Über mir wölbt sich ein gigantischer Sternenhimmel, umrahmt von den Silhouetten der Baumkronen. Es duftet nach Tannennadeln und feuchtem Laub. Die Luft wird kühl und Tau senkt sich auf die Wiese. Vor mir brennt ein wärmendes Feuer. Stille. Ich schaue abwechselnd in die flackernde Glut und zu den blinkenden Sternen. Ich spüre meine Füße fest auf der Erde und zugleich fliege ich mit meinem Körper und der Erde als Himmelskörper durch das unendliche All.

In solchen Stunden ist Raum für die Fragen, „Wo komme ich her und wo gehe ich hin?“ Einige waren dem Himmel schon sehr nah und berichten von einem hellen Licht oder einer Geborgenheit, auf jeden Fall von etwas viel Größerem, das uns empfängt. Es scheint, irgendetwas in uns, ein goldener Kern, unsere Seele, sei unsterblich. Etwas überdauert vielleicht, aber etwas wird ganz sicher sterben. Das ist das Einzige, was bei unserer Geburt schon fest steht. Mit dem ersten Atemzug wird uns eine begrenzte Zeit geschenkt. Es liegt an uns, jeden Tag aufs Neue zu entscheiden, wie und womit ich meine Zeit verbringe. John Strelecky hat dafür ein Bild formuliert: Stell‘ dir dein Leben wie ein Museum vor, in dem jeder Tag deines Lebens einen Raum bildet. Alle Gefühle, jede Freude, jedes Leid, alles, was du erlebt hast, jedes Abenteuer und jede Qual, wären in Bildern und Skulpturen festgehalten. Wie sähe dein Museum aus? Er ist nicht der Einzige, der mahnt, nichts auf die lange Bank zu schieben. Im Buddhismus stellt man sich in einer täglichen Meditation vor, dass dieser Tag der letzte sein könnte. Was würdest du dann heute tun?

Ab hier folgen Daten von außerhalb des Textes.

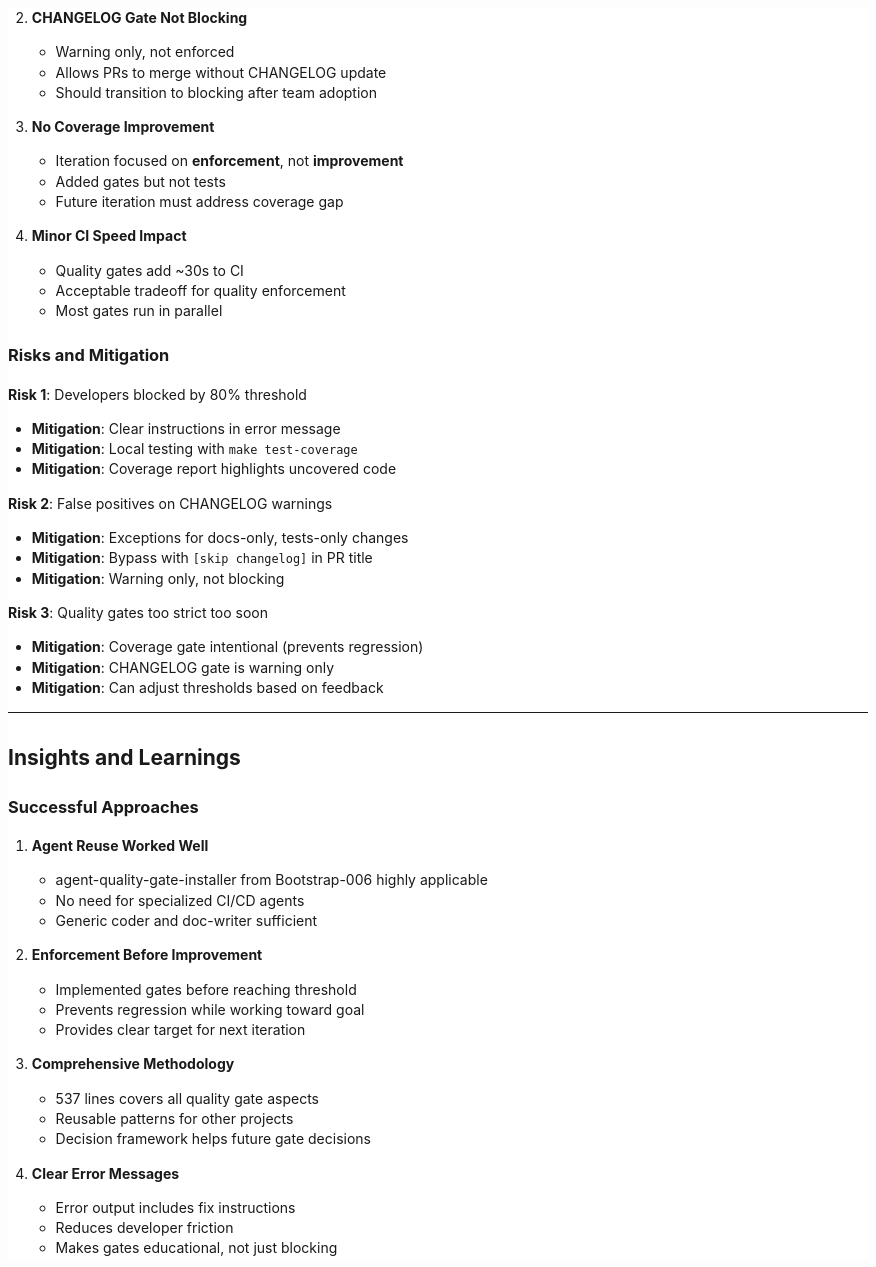 2. **CHANGELOG Gate Not Blocking**
   - Warning only, not enforced
   - Allows PRs to merge without CHANGELOG update
   - Should transition to blocking after team adoption

3. **No Coverage Improvement**
   - Iteration focused on **enforcement**, not **improvement**
   - Added gates but not tests
   - Future iteration must address coverage gap

4. **Minor CI Speed Impact**
   - Quality gates add ~30s to CI
   - Acceptable tradeoff for quality enforcement
   - Most gates run in parallel

### Risks and Mitigation

**Risk 1**: Developers blocked by 80% threshold
- **Mitigation**: Clear instructions in error message
- **Mitigation**: Local testing with `make test-coverage`
- **Mitigation**: Coverage report highlights uncovered code

**Risk 2**: False positives on CHANGELOG warnings
- **Mitigation**: Exceptions for docs-only, tests-only changes
- **Mitigation**: Bypass with `[skip changelog]` in PR title
- **Mitigation**: Warning only, not blocking

**Risk 3**: Quality gates too strict too soon
- **Mitigation**: Coverage gate intentional (prevents regression)
- **Mitigation**: CHANGELOG gate is warning only
- **Mitigation**: Can adjust thresholds based on feedback

---

## Insights and Learnings

### Successful Approaches

1. **Agent Reuse Worked Well**
   - agent-quality-gate-installer from Bootstrap-006 highly applicable
   - No need for specialized CI/CD agents
   - Generic coder and doc-writer sufficient

2. **Enforcement Before Improvement**
   - Implemented gates before reaching threshold
   - Prevents regression while working toward goal
   - Provides clear target for next iteration

3. **Comprehensive Methodology**
   - 537 lines covers all quality gate aspects
   - Reusable patterns for other projects
   - Decision framework helps future gate decisions

4. **Clear Error Messages**
   - Error output includes fix instructions
   - Reduces developer friction
   - Makes gates educational, not just blocking
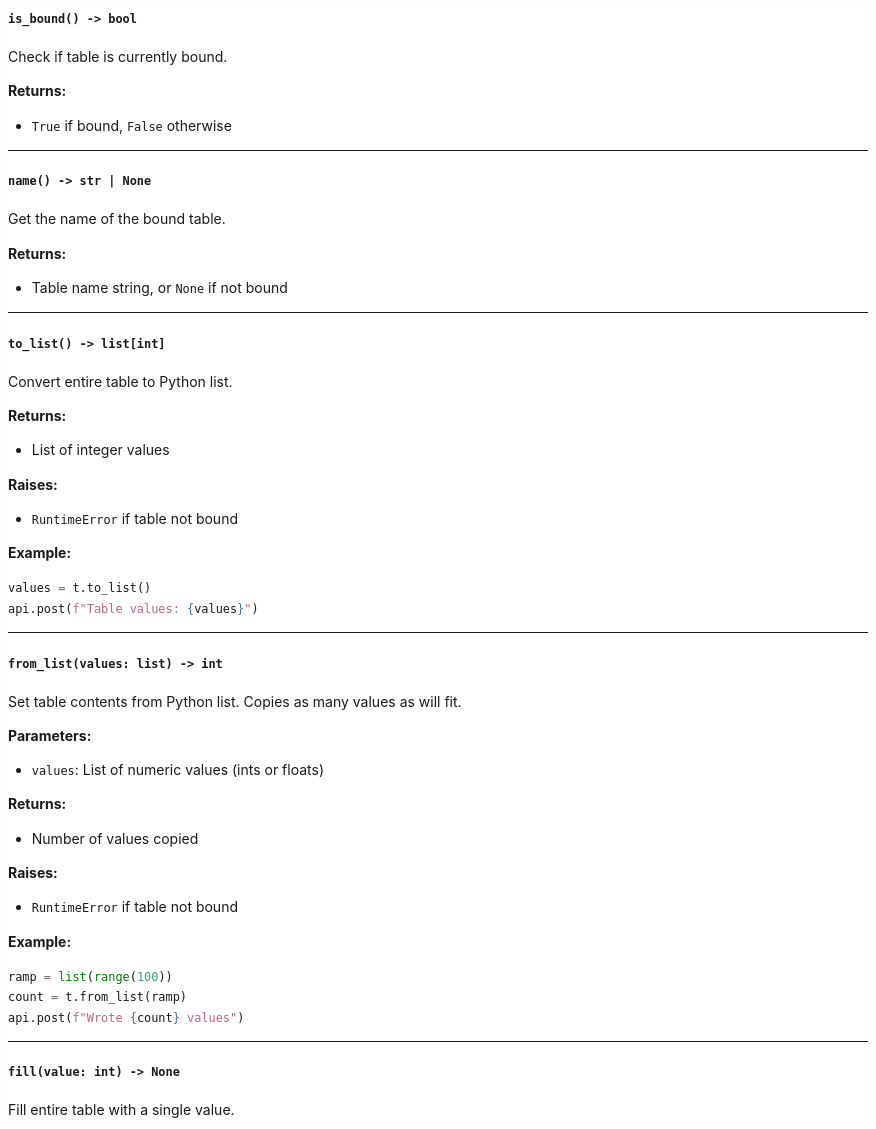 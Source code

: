 
#### `is_bound() -> bool`
Check if table is currently bound.

**Returns:**
- `True` if bound, `False` otherwise

---

#### `name() -> str | None`
Get the name of the bound table.

**Returns:**
- Table name string, or `None` if not bound

---

#### `to_list() -> list[int]`
Convert entire table to Python list.

**Returns:**
- List of integer values

**Raises:**
- `RuntimeError` if table not bound

**Example:**
```python
values = t.to_list()
api.post(f"Table values: {values}")
```

---

#### `from_list(values: list) -> int`
Set table contents from Python list. Copies as many values as will fit.

**Parameters:**
- `values`: List of numeric values (ints or floats)

**Returns:**
- Number of values copied

**Raises:**
- `RuntimeError` if table not bound

**Example:**
```python
ramp = list(range(100))
count = t.from_list(ramp)
api.post(f"Wrote {count} values")
```

---

#### `fill(value: int) -> None`
Fill entire table with a single value.
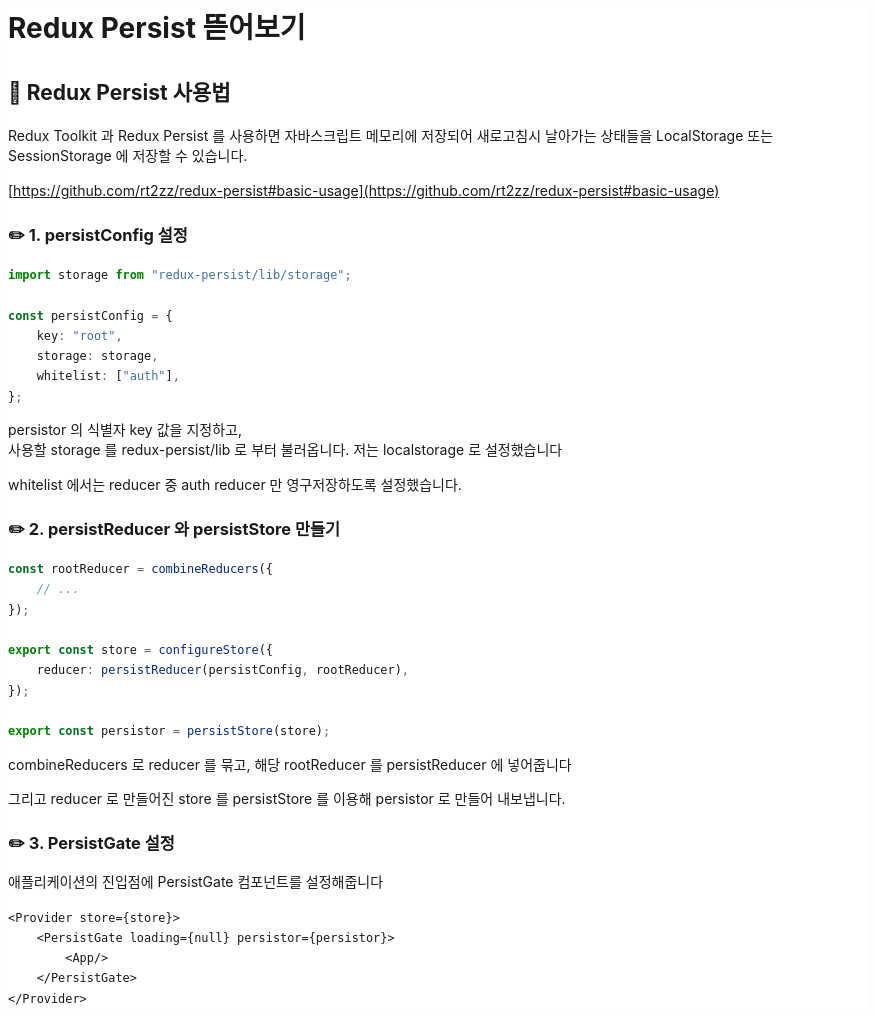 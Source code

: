 # Redux Persist 뜯어보기

## 📖 Redux Persist 사용법

Redux Toolkit 과 Redux Persist 를 사용하면 자바스크립트 메모리에 저장되어 새로고침시 날아가는 상태들을 LocalStorage 또는 SessionStorage 에 저장할 수 있습니다.

[https://github.com/rt2zz/redux-persist#basic-usage](https://github.com/rt2zz/redux-persist#basic-usage)

### ✏️ 1. persistConfig 설정

```typescript
import storage from "redux-persist/lib/storage";

const persistConfig = {
    key: "root",
    storage: storage,
    whitelist: ["auth"],
};
```

persistor 의 식별자 key 값을 지정하고,\
사용할 storage 를 redux-persist/lib 로 부터 불러옵니다. 저는 localstorage 로 설정했습니다

whitelist 에서는 reducer 중 auth reducer 만 영구저장하도록 설정했습니다.



### ✏️ 2. persistReducer  와 persistStore 만들기

```typescript
const rootReducer = combineReducers({
    // ...
});

export const store = configureStore({
    reducer: persistReducer(persistConfig, rootReducer),
});

export const persistor = persistStore(store);
```

combineReducers 로 reducer 를 묶고, 해당 rootReducer 를 persistReducer 에 넣어줍니다

그리고 reducer 로 만들어진 store 를 persistStore 를 이용해 persistor 로 만들어 내보냅니다.



### ✏️ 3. PersistGate 설정

애플리케이션의 진입점에 PersistGate 컴포넌트를 설정해줍니다

```tsx
<Provider store={store}>
    <PersistGate loading={null} persistor={persistor}>
        <App/>
    </PersistGate>
</Provider>
```
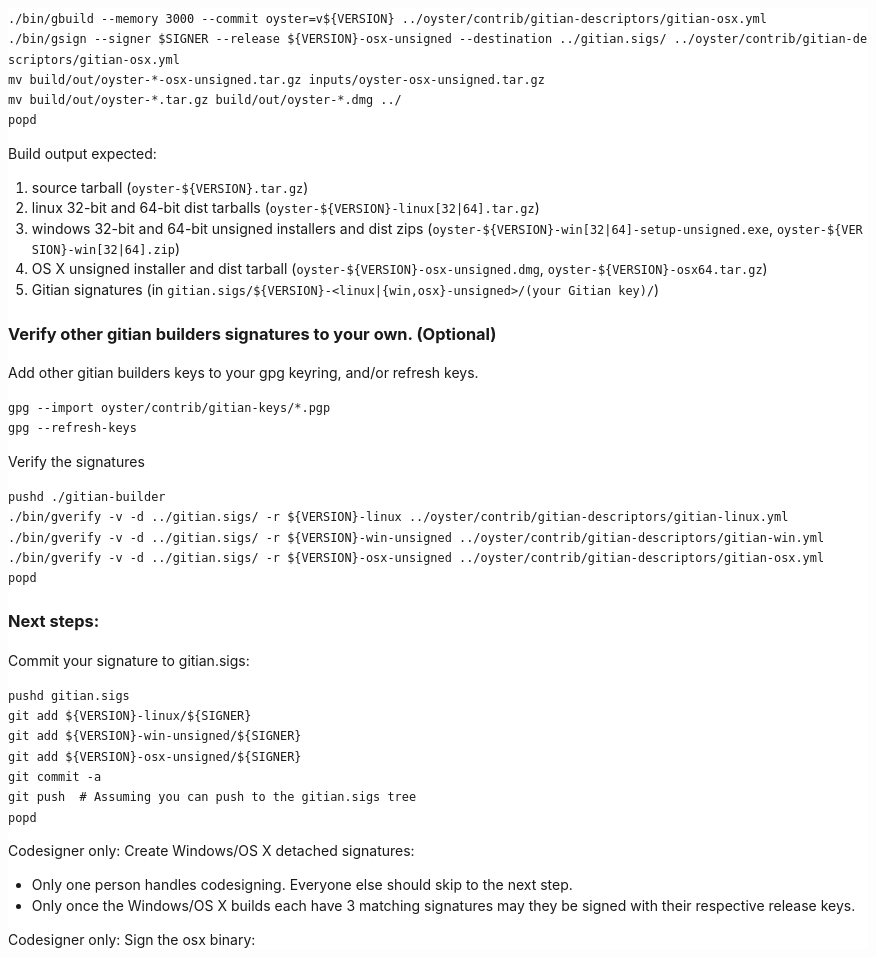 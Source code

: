     ./bin/gbuild --memory 3000 --commit oyster=v${VERSION} ../oyster/contrib/gitian-descriptors/gitian-osx.yml
    ./bin/gsign --signer $SIGNER --release ${VERSION}-osx-unsigned --destination ../gitian.sigs/ ../oyster/contrib/gitian-descriptors/gitian-osx.yml
    mv build/out/oyster-*-osx-unsigned.tar.gz inputs/oyster-osx-unsigned.tar.gz
    mv build/out/oyster-*.tar.gz build/out/oyster-*.dmg ../
    popd

Build output expected:

  1. source tarball (`oyster-${VERSION}.tar.gz`)
  2. linux 32-bit and 64-bit dist tarballs (`oyster-${VERSION}-linux[32|64].tar.gz`)
  3. windows 32-bit and 64-bit unsigned installers and dist zips (`oyster-${VERSION}-win[32|64]-setup-unsigned.exe`, `oyster-${VERSION}-win[32|64].zip`)
  4. OS X unsigned installer and dist tarball (`oyster-${VERSION}-osx-unsigned.dmg`, `oyster-${VERSION}-osx64.tar.gz`)
  5. Gitian signatures (in `gitian.sigs/${VERSION}-<linux|{win,osx}-unsigned>/(your Gitian key)/`)

### Verify other gitian builders signatures to your own. (Optional)

Add other gitian builders keys to your gpg keyring, and/or refresh keys.

    gpg --import oyster/contrib/gitian-keys/*.pgp
    gpg --refresh-keys

Verify the signatures

    pushd ./gitian-builder
    ./bin/gverify -v -d ../gitian.sigs/ -r ${VERSION}-linux ../oyster/contrib/gitian-descriptors/gitian-linux.yml
    ./bin/gverify -v -d ../gitian.sigs/ -r ${VERSION}-win-unsigned ../oyster/contrib/gitian-descriptors/gitian-win.yml
    ./bin/gverify -v -d ../gitian.sigs/ -r ${VERSION}-osx-unsigned ../oyster/contrib/gitian-descriptors/gitian-osx.yml
    popd

### Next steps:

Commit your signature to gitian.sigs:

    pushd gitian.sigs
    git add ${VERSION}-linux/${SIGNER}
    git add ${VERSION}-win-unsigned/${SIGNER}
    git add ${VERSION}-osx-unsigned/${SIGNER}
    git commit -a
    git push  # Assuming you can push to the gitian.sigs tree
    popd

Codesigner only: Create Windows/OS X detached signatures:
- Only one person handles codesigning. Everyone else should skip to the next step.
- Only once the Windows/OS X builds each have 3 matching signatures may they be signed with their respective release keys.

Codesigner only: Sign the osx binary:
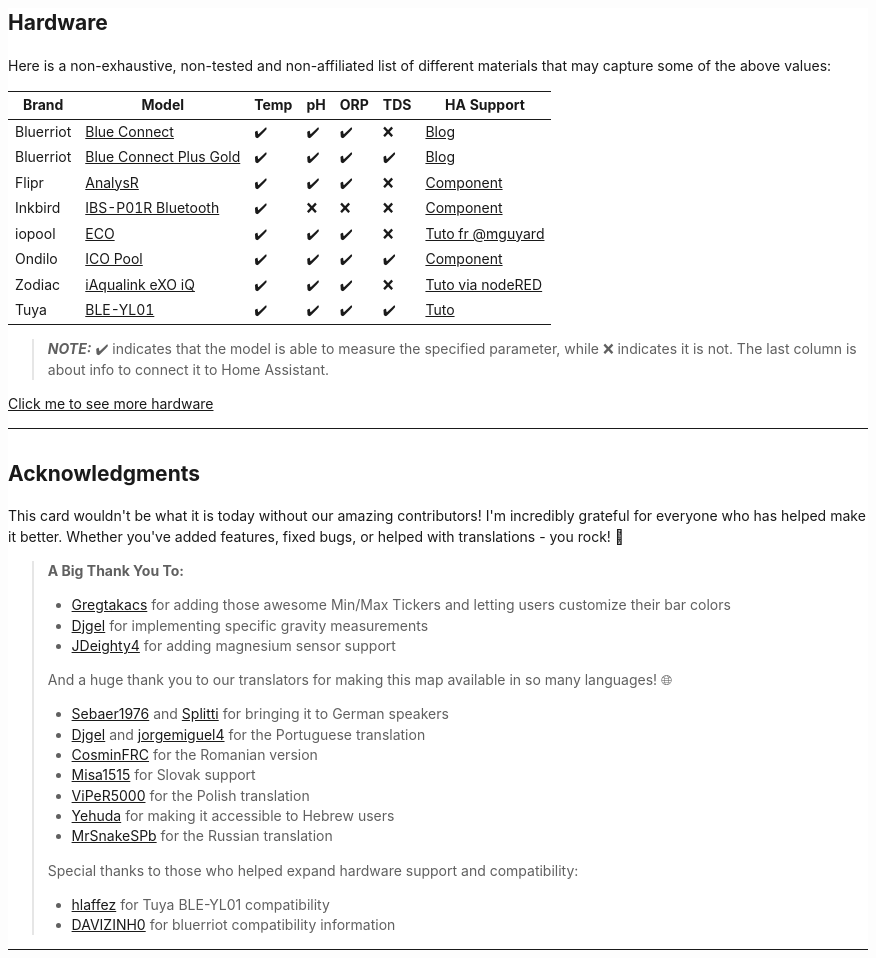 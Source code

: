 
## Hardware

Here is a non-exhaustive, non-tested and non-affiliated list of different materials that may capture some of the above values:

| Brand     | Model                                                                                                                 | Temp | pH  | ORP | TDS | HA Support                                                                                                                           |
| --------- | --------------------------------------------------------------------------------------------------------------------- | ---- | --- | --- | --- | ------------------------------------------------------------------------------------------------------------------------------------ |
| Bluerriot | [Blue Connect](https://www.blueriiot.com/us-en)                                                                       | ✔️   | ✔️  | ✔️  | ❌  | [Blog](https://blog.mikejmcguire.com/2021/12/30/home-assistant-add-on-for-blueriiot-blue-connect-plus/)                              |
| Bluerriot | [Blue Connect Plus Gold](https://www.blueriiot.com/us-en)                                                             | ✔️   | ✔️  | ✔️  | ✔️  | [Blog](https://blog.mikejmcguire.com/2021/12/30/home-assistant-add-on-for-blueriiot-blue-connect-plus/)                              |
| Flipr     | [AnalysR](https://goflipr.com/flipr-analysr-3/)                                                                       | ✔️   | ✔️  | ✔️  | ❌  | [Component](https://www.home-assistant.io/integrations/flipr/)                                                                       |
| Inkbird   | [IBS-P01R Bluetooth](https://pool-thermometer.eu/shop/wifi-swimming-pool-thermometer-bundle-weather-station/?lang=en) | ✔️   | ❌  | ❌  | ❌  | [Component](https://www.home-assistant.io/integrations/inkbird/)                                                                     |
| iopool    | [ECO](https://iopool.com/pages/pool-monitor)                                                                          | ✔️   | ✔️  | ✔️  | ❌  | [Tuto fr @mguyard](https://forum.hacf.fr/t/tuto-gestion-de-sa-piscine-avec-sonde-iopool/24292)                                       |
| Ondilo    | [ICO Pool](https://ondilo.com/en/ico-pool/)                                                                           | ✔️   | ✔️  | ✔️  | ✔️  | [Component](https://www.home-assistant.io/integrations/ondilo_ico/)                                                                  |
| Zodiac    | [iAqualink eXO iQ](https://www.zodiac-poolcare.com/traitement-de-l-eau/electrolyseurs-au-sel/gamme-exo--iq/exo--iq)   | ✔️   | ✔️  | ✔️  | ❌  | [Tuto via nodeRED](example/zodiac.md)                                                                                                |
| Tuya      | [BLE-YL01](https://www.zigbee2mqtt.io/devices/BLE-YL01.html)                                                          | ✔️   | ✔️  | ✔️  | ✔️  | [Tuto](https://community.home-assistant.io/t/pool-monitoring-device-yieryi-ble-yl01-zigbee-ph-orp-free-chlorine-salinity-etc/659545) |

> **_NOTE:_** ✔️ indicates that the model is able to measure the specified parameter, while ❌ indicates it is not.
> The last column is about info to connect it to Home Assistant.

[Click me to see more hardware](example/hardware.md)

---

## Acknowledgments

This card wouldn't be what it is today without our amazing contributors! I'm incredibly grateful for everyone who has helped make it better. Whether you've added features, fixed bugs, or helped with translations - you rock! 🌟

> **A Big Thank You To:**
>
> - [Gregtakacs](https://github.com/gregtakacs) for adding those awesome Min/Max Tickers and letting users customize their bar colors
> - [Djgel](https://github.com/djgel) for implementing specific gravity measurements
> - [JDeighty4](https://github.com/JDeighty4) for adding magnesium sensor support
>
> And a huge thank you to our translators for making this map available in so many languages! 🌐
>
> - [Sebaer1976](https://github.com/sebaer1976) and [Splitti](https://github.com/splitti) for bringing it to German speakers
> - [Djgel](https://github.com/djgel) and [jorgemiguel4](https://github.com/jorgemiguel4) for the Portuguese translation
> - [CosminFRC](https://github.com/CosminFRC) for the Romanian version
> - [Misa1515](https://github.com/misa1515) for Slovak support
> - [ViPeR5000](https://github.com/ViPeR5000) for the Polish translation
> - [Yehuda](https://github.com/Yehuda) for making it accessible to Hebrew users
> - [MrSnakeSPb](https://github.com/MrSnakeSPb) for the Russian translation
>
> Special thanks to those who helped expand hardware support and compatibility:
>
> - [hlaffez](https://github.com/hlaffez) for Tuya BLE-YL01 compatibility
> - [DAVIZINH0](https://github.com/DAVIZINH0) for bluerriot compatibility information

---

Die Angst vor dem Tod beruht meistens darauf, dass wir auf dem Sterbebett unweigerlich mit all dem konfrontiert werden, was wir noch erleben wollten. Plötzlich ist es zu spät. Deswegen ist der Tod der beste Lehrmeister für das Leben. Wie gut, wenn uns das nicht erst im hohen Alter, sondern schon in jungen Jahren bewusst wird! Denn wenn du dein Leben jeden Tag genießt, blickst du auf ein erfülltes Leben zurück. Wenn du im Leben gelernt hast anzunehmen und loszulassen, wird das Sterben zu einem abenteuerlichen Flug zu den Sternen.

Bis dahin werde ich noch viele Stunden in meinem Körper auf diesem wunderschönen Planeten genießen. Einige ganz bestimmt am Lagerfeuer unterm Sternenhimmel.